Menurut Femke, didampingi dokter hewan Karmele Llano dari Spanyol, maskot Jakarta harusnya betul-betul diselamatkan. Di Pulau Kotok ini, Pusat Penyelamatan Satwa sedang memulihkan 13 ekor elang bondol. Kelak, tubuh elang- elang ini akan dilengkapi gelang dan microchip sehingga semua elang ini dapat dipantau sewaktu dikembalikan ke habitatnya.
"Terus terang saya sedih. Sewaktu disita, kondisi burung- burung elang itu sudah sangat mengenaskan," kata Femke.
Mengapa? Pedagang atau pemilik biasanya sudah melukai bagian-bagian tubuh tertentu sehingga burung elang itu mengalami kesulitan terbang. Bahkan, ada juga yang tulang sayapnya dipatahkan.
"Kalau sudah terluka, tentu membutuhkan penanganan medis secara kontinu," ujar Femke, yang begitu fasih berbahasa Indonesia, ketika ditemui di Pulau Kotok.
Sejauh pengamatan, sebelum dikembalikan ke habitatnya, elang tersebut dipelihara di sebuah kandang bambu berukuran sekitar 30 x 20 meter, dengan ketinggian sekitar 20 meter. Kandang itu dibangun di pesisir pantai, bahkan sebagian besar lantainya terendam air laut.
Kandang tersebut ditutup dengan jaring yang sangat rapat. Bagian bawahnya juga ditutup rapat agar biawak tidak menyantap makanan elang itu.

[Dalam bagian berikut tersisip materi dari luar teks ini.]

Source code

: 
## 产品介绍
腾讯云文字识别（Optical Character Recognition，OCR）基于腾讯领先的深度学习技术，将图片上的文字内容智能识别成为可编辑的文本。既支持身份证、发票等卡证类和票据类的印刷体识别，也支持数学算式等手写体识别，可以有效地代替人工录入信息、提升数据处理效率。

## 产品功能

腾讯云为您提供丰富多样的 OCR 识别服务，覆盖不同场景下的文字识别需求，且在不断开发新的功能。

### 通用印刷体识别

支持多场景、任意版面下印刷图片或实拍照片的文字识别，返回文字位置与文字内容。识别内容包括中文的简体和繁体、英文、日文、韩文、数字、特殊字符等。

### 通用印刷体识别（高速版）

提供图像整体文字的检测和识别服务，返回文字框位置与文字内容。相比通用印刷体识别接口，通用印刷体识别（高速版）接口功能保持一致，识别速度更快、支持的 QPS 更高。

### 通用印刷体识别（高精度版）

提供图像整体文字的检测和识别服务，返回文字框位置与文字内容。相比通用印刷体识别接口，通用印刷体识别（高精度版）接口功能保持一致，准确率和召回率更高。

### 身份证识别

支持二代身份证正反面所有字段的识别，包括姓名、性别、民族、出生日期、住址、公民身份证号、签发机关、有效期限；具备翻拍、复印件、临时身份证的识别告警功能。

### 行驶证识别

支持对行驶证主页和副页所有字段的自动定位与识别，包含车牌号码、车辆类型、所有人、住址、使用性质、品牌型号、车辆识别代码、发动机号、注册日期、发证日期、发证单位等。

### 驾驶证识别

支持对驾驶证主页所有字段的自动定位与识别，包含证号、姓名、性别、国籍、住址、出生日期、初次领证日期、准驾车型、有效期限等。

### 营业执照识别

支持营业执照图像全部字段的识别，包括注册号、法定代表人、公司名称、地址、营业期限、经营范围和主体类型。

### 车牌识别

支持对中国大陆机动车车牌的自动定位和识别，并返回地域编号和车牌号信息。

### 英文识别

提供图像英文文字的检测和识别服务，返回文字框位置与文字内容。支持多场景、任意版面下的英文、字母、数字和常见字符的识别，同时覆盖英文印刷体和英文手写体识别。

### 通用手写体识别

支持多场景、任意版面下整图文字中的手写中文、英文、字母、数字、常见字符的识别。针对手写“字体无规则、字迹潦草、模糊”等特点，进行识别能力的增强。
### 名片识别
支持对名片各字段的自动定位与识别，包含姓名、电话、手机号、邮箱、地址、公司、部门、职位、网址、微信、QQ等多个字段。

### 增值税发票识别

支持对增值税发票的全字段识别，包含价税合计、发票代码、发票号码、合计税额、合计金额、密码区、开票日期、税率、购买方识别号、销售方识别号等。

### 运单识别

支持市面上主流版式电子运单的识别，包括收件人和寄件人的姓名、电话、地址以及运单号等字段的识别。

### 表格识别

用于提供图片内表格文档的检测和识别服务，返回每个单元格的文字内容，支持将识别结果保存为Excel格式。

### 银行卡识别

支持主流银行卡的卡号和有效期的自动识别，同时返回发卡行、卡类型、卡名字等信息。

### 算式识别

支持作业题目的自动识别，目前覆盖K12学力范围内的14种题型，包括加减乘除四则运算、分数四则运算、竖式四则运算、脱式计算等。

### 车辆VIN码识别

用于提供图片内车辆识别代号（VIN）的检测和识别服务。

Ke-13 burung elang itu dilepas di dalam kandang tersebut. Sementara petugas dari Pusat Penyelamatan Satwa bertugas mencari ikan untuk makanan burung elang tersebut.
"Begitu lamanya dimanja oleh manusia, terkadang ada juga beberapa ekor elang yang harus disuapin atau didekatkan makanannya," kata Femke.
Elang bondol dijadikan maskot Jakarta, tetapi yang merawat dan menyayangi justru orang Belanda.